### Problem to work on
Output the data below line for line, exactly, up to and including the line where "one in particular." appears.

--------------------------------

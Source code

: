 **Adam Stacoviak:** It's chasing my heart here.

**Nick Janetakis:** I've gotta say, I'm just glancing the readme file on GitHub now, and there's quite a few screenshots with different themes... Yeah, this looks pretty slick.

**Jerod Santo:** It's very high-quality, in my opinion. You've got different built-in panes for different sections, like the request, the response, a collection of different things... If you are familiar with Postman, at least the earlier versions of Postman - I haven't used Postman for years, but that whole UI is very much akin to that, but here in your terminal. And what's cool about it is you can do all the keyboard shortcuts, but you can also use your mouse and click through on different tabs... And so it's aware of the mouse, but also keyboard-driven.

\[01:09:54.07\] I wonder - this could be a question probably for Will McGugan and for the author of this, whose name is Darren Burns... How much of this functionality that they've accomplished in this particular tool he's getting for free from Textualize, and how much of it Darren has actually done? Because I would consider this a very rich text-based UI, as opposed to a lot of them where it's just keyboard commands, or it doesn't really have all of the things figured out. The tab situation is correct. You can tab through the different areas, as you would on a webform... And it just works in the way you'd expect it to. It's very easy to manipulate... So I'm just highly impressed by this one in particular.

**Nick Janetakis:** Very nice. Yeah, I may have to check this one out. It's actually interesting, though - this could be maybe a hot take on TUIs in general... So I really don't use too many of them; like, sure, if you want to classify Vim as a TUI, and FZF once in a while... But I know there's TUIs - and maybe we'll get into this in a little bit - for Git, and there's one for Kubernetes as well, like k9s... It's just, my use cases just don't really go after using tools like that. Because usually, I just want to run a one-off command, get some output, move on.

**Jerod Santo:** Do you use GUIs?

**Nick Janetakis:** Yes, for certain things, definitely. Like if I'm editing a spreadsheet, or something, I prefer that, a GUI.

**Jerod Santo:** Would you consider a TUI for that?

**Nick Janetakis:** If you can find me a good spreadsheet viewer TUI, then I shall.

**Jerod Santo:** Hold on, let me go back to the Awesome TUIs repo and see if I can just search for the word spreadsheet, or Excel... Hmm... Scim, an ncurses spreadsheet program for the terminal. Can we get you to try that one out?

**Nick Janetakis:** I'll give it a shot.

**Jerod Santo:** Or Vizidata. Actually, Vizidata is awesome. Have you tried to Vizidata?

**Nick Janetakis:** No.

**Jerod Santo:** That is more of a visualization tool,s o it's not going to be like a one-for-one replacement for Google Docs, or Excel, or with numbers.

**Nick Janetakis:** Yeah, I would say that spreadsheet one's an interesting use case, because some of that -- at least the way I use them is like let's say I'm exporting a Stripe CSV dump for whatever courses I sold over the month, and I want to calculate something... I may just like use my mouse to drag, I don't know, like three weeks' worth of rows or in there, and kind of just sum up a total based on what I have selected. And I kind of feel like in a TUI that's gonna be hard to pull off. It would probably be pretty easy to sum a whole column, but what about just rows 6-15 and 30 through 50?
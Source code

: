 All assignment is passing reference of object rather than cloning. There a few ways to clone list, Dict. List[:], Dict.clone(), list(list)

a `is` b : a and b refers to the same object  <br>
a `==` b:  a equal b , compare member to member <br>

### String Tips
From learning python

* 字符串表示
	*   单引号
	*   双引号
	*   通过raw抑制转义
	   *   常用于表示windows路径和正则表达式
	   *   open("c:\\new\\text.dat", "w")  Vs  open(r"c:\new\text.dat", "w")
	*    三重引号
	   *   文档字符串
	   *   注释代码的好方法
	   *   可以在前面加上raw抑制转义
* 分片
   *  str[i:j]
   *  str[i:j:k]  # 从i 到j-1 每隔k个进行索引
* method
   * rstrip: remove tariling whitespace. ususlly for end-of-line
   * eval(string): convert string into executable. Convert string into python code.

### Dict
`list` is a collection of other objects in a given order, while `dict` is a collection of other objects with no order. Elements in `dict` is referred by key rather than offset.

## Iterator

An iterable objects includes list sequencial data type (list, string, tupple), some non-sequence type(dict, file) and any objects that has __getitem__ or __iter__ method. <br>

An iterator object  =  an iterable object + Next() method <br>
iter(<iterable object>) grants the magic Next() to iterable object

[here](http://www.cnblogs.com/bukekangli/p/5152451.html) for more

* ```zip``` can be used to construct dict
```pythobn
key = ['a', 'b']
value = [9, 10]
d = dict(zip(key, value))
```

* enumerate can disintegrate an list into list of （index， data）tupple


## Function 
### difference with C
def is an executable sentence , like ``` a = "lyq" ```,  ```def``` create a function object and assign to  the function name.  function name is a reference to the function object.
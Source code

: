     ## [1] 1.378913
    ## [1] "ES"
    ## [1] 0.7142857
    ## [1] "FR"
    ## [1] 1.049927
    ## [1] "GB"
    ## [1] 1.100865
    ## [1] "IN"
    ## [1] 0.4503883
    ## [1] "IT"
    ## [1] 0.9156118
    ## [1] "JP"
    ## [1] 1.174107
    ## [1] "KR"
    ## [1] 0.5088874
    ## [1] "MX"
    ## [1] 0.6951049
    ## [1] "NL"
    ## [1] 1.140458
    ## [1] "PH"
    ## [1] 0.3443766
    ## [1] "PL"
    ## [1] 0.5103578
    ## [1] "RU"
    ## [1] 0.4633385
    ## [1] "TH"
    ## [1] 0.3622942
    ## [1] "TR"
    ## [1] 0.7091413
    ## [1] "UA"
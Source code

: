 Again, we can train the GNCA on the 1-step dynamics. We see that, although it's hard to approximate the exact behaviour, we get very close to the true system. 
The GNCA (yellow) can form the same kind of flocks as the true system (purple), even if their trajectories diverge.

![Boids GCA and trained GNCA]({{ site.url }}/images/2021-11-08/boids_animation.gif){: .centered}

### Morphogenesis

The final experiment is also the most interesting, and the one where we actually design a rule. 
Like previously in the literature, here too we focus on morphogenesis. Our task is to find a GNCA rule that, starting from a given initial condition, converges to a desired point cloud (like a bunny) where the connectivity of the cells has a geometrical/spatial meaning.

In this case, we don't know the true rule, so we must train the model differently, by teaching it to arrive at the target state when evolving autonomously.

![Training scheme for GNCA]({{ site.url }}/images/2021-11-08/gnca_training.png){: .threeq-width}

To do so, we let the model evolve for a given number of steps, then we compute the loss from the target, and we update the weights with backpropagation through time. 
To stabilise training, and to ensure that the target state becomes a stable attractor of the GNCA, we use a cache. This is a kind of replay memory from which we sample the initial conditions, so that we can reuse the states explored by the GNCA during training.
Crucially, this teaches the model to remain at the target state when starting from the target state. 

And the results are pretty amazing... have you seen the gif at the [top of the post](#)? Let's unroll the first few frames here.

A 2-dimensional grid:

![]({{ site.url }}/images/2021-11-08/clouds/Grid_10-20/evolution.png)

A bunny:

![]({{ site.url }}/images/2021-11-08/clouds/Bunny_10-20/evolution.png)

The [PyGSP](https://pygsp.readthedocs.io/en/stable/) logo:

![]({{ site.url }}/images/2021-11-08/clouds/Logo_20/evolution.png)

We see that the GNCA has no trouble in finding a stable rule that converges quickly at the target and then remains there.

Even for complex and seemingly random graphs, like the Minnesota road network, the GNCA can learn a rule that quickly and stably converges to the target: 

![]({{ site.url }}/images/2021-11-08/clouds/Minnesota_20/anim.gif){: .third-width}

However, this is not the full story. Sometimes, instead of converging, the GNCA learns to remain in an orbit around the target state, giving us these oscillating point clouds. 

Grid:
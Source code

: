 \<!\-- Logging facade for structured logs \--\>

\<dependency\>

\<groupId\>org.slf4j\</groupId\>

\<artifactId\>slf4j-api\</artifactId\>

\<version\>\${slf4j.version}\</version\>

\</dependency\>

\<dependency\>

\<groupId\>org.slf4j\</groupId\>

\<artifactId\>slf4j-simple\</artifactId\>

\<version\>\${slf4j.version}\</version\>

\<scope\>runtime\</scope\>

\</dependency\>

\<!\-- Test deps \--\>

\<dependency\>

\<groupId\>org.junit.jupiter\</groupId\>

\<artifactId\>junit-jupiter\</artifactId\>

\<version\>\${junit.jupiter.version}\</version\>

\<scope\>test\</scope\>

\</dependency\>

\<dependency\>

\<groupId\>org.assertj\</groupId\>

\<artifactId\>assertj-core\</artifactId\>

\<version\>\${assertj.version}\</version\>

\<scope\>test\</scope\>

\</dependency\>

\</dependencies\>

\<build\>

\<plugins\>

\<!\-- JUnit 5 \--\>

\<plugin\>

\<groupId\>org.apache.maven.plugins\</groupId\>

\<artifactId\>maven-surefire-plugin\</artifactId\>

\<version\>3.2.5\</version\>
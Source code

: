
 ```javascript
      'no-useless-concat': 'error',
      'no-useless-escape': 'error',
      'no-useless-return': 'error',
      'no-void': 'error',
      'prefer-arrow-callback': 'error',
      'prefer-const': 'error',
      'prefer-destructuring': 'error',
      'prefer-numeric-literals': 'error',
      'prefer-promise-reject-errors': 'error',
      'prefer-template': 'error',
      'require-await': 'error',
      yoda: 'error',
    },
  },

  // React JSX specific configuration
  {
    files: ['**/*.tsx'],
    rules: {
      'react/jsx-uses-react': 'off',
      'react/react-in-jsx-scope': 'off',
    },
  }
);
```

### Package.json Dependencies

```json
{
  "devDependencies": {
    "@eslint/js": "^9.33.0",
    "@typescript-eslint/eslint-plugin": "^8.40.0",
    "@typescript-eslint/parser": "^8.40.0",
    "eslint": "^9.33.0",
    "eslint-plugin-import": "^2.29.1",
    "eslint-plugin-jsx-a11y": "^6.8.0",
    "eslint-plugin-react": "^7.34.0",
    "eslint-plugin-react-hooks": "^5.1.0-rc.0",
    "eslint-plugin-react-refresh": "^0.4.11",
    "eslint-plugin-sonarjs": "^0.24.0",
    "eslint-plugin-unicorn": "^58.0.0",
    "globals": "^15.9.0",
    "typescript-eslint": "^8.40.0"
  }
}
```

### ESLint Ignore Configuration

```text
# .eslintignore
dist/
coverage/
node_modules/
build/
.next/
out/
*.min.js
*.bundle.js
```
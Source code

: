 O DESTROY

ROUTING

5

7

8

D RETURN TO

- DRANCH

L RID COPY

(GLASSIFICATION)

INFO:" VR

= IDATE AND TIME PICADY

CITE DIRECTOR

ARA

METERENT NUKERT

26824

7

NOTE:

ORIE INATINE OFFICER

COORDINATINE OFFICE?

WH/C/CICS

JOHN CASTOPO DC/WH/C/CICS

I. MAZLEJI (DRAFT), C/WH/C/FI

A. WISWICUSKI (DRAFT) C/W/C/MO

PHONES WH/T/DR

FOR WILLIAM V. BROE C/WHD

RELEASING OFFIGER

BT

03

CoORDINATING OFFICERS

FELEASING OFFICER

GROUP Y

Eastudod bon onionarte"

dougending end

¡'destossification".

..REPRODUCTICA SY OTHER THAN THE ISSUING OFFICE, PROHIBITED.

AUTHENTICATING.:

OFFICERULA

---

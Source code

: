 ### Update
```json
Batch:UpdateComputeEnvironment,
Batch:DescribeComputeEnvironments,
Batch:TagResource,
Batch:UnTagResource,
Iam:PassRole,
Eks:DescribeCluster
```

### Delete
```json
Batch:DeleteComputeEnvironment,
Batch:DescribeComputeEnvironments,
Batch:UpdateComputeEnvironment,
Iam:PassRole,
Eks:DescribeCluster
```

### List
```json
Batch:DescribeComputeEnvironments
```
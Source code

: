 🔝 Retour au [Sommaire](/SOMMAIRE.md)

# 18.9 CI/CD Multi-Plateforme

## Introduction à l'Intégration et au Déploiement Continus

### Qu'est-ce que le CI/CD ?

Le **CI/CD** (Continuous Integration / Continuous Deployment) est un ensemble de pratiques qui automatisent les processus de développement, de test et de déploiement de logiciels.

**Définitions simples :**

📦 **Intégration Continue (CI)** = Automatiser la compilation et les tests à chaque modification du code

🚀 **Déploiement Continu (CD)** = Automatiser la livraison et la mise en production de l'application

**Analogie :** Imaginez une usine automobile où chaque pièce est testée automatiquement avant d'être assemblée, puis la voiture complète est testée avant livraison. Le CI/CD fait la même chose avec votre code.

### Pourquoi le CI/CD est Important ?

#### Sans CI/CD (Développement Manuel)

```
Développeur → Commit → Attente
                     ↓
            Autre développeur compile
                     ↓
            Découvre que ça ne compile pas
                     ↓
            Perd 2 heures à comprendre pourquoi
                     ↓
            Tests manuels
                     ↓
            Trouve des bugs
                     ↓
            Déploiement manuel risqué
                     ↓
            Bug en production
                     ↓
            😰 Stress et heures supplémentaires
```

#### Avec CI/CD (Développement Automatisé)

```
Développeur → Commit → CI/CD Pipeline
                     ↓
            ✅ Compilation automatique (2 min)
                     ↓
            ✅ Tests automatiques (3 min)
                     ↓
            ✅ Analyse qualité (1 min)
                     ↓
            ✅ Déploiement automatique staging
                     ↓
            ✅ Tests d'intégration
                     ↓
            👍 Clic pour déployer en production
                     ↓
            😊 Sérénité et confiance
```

--------------------------------

### Solution to this problem
Source code

: **Adam Stacoviak:** It's chasing my heart here.

**Nick Janetakis:** I've gotta say, I'm just glancing the readme file on GitHub now, and there's quite a few screenshots with different themes... Yeah, this looks pretty slick.

**Jerod Santo:** It's very high-quality, in my opinion. You've got different built-in panes for different sections, like the request, the response, a collection of different things... If you are familiar with Postman, at least the earlier versions of Postman - I haven't used Postman for years, but that whole UI is very much akin to that, but here in your terminal. And what's cool about it is you can do all the keyboard shortcuts, but you can also use your mouse and click through on different tabs... And so it's aware of the mouse, but also keyboard-driven.

\[01:09:54.07\] I wonder - this could be a question probably for Will McGugan and for the author of this, whose name is Darren Burns... How much of this functionality that they've accomplished in this particular tool he's getting for free from Textualize, and how much of it Darren has actually done? Because I would consider this a very rich text-based UI, as opposed to a lot of them where it's just keyboard commands, or it doesn't really have all of the things figured out. The tab situation is correct. You can tab through the different areas, as you would on a webform... And it just works in the way you'd expect it to. It's very easy to manipulate... So I'm just highly impressed by this one in particular.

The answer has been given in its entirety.